Over the years I have travelled a lot. Maybe too much really, but that is just the nature of the work. To someone with no experience of business travel, it might sound quite glamorous – all those foreign countries. I will admit that it has its upsides, like having colleagues, who become friends, in many places. But often it is just tedious air travel, into a hot, badly driven taxi to yet another boring hotel. The next day it is another taxi to the office/conference and later back to the airport for more tedium. Frequently the fact that it is a foreign country is just an irritation, as language can be a problem and dealing with foreign currency annoying.
However, once in a while an opportunity arises to make the travel just a bit more interesting …
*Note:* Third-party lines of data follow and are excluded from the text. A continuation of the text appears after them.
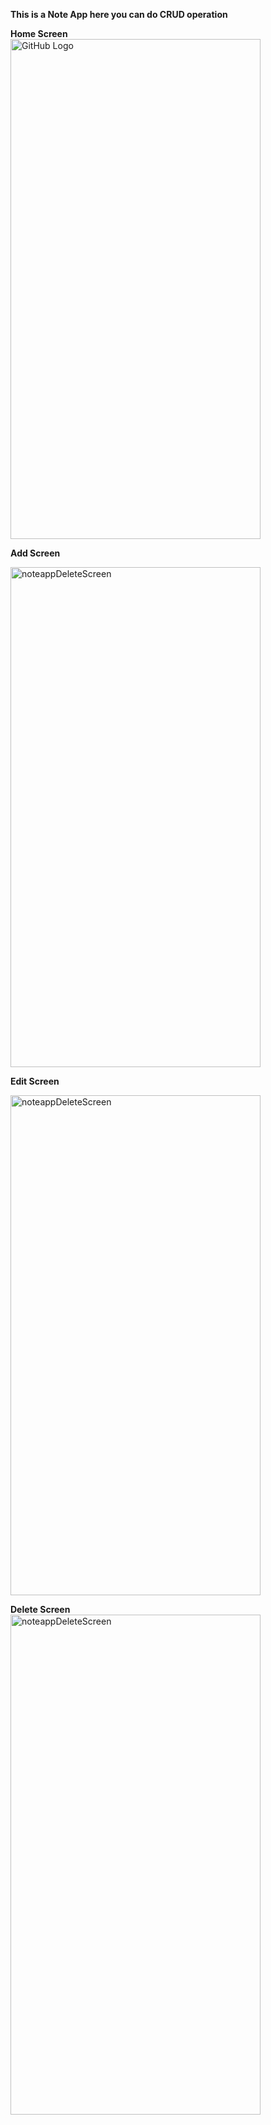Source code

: **This is a Note App here you can do CRUD operation**<br>

**Home Screen** <br>
<img src="https://github.com/SouravvSharma/QuoteApp/assets/163539928/36324c6a-3042-4ad0-988c-2f343604c6f9" alt="GitHub Logo" width="400" height="800"/>

**Add Screen** <br>

<img src="https://github.com/SouravvSharma/QuoteApp/assets/163539928/4d24b75c-1229-4fe4-b9b7-91960fd685f5" alt="noteappDeleteScreen" width="400" height="800"/>

**Edit Screen** <br>

<img src="https://github.com/SouravvSharma/QuoteApp/assets/163539928/b091d180-4f12-4638-aa9a-b9da974d0988" alt="noteappDeleteScreen" width="400" height="800"/>

**Delete Screen** <br>
<img src="https://github.com/SouravvSharma/QuoteApp/assets/163539928/8de6f0ca-0428-47c3-9c85-0571b0b47fde" alt="noteappDeleteScreen" width="400" height="800"/>

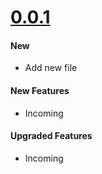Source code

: # [0.0.1]()

#### New

*   Add new file

#### New Features

*	Incoming


#### Upgraded Features

*	Incoming
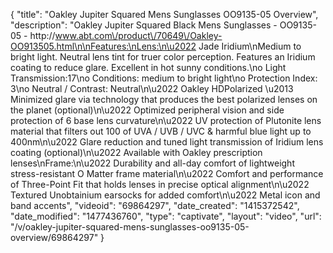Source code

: {
    "title": "Oakley Jupiter Squared Mens Sunglasses OO9135-05 Overview",
    "description": "Oakley Jupiter Squared Black Mens Sunglasses - OO9135-05 - http:\/\/www.abt.com\/product\/70649\/Oakley-OO913505.html\n\nFeatures:\nLens:\n\u2022 Jade Iridium\nMedium to bright light. Neutral lens tint for truer color perception. Features an Iridium coating to reduce glare. Excellent in hot sunny conditions.\no Light Transmission:17\no Conditions: medium to bright light\no Protection Index: 3\no Neutral \/ Contrast: Neutral\n\u2022 Oakley HDPolarized \u2013 Minimized glare via technology that produces the best polarized lenses on the planet (optional)\n\u2022 Optimized peripheral vision and side protection of 6 base lens curvature\n\u2022 UV protection of Plutonite lens material that filters out 100 of UVA \/ UVB \/ UVC & harmful blue light up to 400nm\n\u2022 Glare reduction and tuned light transmission of Iridium lens coating (optional)\n\u2022 Available with Oakley prescription lenses\nFrame:\n\u2022 Durability and all-day comfort of lightweight stress-resistant O Matter frame material\n\u2022 Comfort and performance of Three-Point Fit that holds lenses in precise optical alignment\n\u2022 Textured Unobtainium earsocks for added comfort\n\u2022 Metal icon and band accents",
    "videoid": "69864297",
    "date_created": "1415372542",
    "date_modified": "1477436760",
    "type": "captivate",
    "layout": "video",
    "url": "\/v\/oakley-jupiter-squared-mens-sunglasses-oo9135-05-overview\/69864297"
}
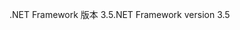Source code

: <span data-ttu-id="60c7b-101">.NET Framework 版本 3.5</span><span class="sxs-lookup"><span data-stu-id="60c7b-101">.NET Framework version 3.5</span></span>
This week I was attending a conference in Stockholm. I have been to Sweden countless times and I would list it as one of my favorite countries to visit. The language is tough, but I guess I learn a tiny bit more each time I visit. A big bonus of this trip is that I could escape the boring hotel. I have some old friends (by old, I mean that I have known them a very long time!) who live on the outskirts of the city and they kindly offered to let me stay at their house. They are a Swedish/English couple. The guy was a colleague many years ago and his wife is a teacher.
It was the teacher who offered me an interesting opportunity. She teaches Rhetoric at a school and is always keen to have visiting speakers from out in the real world and she asked me to come along, as I had a little window of free time. I had done this before, a couple of years back, so I knew it would be fun and readily agreed.
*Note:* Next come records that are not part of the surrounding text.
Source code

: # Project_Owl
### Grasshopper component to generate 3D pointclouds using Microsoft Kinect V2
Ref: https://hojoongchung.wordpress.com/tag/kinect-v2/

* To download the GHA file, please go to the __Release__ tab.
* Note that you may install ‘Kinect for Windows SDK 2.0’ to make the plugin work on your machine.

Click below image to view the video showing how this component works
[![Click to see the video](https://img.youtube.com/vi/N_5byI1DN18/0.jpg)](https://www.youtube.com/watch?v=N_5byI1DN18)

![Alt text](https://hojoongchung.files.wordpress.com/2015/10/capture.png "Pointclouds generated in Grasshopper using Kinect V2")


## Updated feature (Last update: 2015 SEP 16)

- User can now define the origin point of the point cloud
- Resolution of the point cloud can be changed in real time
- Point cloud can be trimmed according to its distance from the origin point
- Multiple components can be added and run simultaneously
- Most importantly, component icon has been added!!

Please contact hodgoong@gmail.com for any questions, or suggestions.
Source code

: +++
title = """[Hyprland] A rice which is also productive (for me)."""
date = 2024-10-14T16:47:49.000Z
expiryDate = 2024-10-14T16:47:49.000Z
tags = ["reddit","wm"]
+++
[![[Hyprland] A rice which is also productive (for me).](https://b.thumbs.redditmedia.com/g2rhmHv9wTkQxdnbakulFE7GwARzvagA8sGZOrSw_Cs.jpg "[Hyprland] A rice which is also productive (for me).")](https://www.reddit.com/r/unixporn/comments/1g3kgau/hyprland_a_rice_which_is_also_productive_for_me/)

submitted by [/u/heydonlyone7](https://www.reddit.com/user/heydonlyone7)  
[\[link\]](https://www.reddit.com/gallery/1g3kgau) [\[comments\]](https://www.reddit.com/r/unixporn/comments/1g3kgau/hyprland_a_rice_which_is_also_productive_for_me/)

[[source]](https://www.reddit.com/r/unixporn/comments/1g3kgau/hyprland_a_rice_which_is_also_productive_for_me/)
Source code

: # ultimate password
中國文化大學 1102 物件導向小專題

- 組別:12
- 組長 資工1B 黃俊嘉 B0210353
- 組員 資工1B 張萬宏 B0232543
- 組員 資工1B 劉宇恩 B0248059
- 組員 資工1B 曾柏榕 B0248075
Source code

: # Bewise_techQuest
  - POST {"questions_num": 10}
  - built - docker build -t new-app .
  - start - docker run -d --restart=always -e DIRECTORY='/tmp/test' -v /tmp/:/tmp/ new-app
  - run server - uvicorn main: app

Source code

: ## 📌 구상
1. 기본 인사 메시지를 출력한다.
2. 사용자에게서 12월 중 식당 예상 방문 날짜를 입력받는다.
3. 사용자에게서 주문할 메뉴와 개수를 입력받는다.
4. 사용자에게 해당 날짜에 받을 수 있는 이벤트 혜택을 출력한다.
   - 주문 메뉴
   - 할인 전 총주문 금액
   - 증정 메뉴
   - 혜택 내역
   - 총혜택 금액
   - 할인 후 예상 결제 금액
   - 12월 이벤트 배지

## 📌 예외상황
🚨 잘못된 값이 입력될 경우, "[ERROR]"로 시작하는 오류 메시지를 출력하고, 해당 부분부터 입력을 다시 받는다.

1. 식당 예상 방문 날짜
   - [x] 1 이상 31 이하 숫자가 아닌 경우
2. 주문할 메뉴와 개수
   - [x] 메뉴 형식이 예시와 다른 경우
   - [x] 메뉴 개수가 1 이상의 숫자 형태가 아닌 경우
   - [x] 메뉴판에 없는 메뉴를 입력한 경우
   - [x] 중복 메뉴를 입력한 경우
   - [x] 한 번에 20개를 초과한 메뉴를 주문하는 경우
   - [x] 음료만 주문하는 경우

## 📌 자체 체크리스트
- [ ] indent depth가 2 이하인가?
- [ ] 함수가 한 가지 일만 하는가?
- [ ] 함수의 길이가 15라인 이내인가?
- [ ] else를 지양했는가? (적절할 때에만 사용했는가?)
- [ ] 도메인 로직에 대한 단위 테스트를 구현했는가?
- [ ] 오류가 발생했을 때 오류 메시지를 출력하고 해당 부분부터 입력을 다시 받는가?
The kids were around age 16 and all seemed to speak superb English. The plan was that I would give them some guidance on presentation techniques. I did a short presentation to them, during which I made as many mistakes as possible. They made notes of all the mistakes that they spotted and then we discussed my faults. They did a tremendous job of identifying all the fluffs that I had made and I was very impressed. My friend seemed to be very happy with their performance (and mine!).
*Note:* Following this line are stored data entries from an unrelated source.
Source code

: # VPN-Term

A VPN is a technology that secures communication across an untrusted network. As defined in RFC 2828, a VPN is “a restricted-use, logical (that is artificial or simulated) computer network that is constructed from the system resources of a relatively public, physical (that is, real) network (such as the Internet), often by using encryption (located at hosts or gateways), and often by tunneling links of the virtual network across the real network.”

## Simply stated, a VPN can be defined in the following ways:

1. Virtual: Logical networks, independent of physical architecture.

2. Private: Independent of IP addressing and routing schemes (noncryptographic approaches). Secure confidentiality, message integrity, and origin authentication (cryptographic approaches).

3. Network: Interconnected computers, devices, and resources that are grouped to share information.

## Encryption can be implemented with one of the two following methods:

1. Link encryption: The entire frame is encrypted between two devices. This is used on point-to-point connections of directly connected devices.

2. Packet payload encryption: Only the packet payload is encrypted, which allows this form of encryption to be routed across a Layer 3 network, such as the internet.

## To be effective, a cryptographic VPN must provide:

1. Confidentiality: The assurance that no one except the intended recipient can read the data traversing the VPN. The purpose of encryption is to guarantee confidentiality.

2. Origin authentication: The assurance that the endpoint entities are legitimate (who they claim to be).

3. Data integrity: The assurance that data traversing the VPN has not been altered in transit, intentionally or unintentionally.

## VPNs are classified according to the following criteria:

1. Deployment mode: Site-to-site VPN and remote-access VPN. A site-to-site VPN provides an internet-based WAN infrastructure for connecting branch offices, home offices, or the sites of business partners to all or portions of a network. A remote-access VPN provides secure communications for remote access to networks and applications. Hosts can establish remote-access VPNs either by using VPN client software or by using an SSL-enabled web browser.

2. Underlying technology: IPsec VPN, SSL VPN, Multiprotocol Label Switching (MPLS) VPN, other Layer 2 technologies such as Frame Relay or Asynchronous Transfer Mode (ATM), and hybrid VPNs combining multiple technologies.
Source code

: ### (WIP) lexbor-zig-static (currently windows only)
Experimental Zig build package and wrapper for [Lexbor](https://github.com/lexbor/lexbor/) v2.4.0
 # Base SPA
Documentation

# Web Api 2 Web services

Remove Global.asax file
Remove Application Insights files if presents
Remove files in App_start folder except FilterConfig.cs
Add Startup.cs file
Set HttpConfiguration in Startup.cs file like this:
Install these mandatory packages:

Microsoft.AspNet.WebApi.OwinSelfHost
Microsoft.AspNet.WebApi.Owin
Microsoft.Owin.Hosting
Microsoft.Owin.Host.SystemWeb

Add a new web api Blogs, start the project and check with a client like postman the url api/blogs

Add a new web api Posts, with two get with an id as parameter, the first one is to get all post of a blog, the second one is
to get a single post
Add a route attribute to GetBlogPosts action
This was great fun and gave me a feeling that I had gotten just a tiny bit closer to Swedish people and culture than most business visitors are able. An aspect of that culture popped up in an unexpected way. I had commented to the kids that I spoke almost no Swedish – about 6 words and knew how to order a beer. During the discussion, one of the boys asked me how I would order a beer in Sweden. I said that I would normally say “May I have a beer please”. He insisted that I say it in Swedish, so I obliged. I guess that will teach me to show off!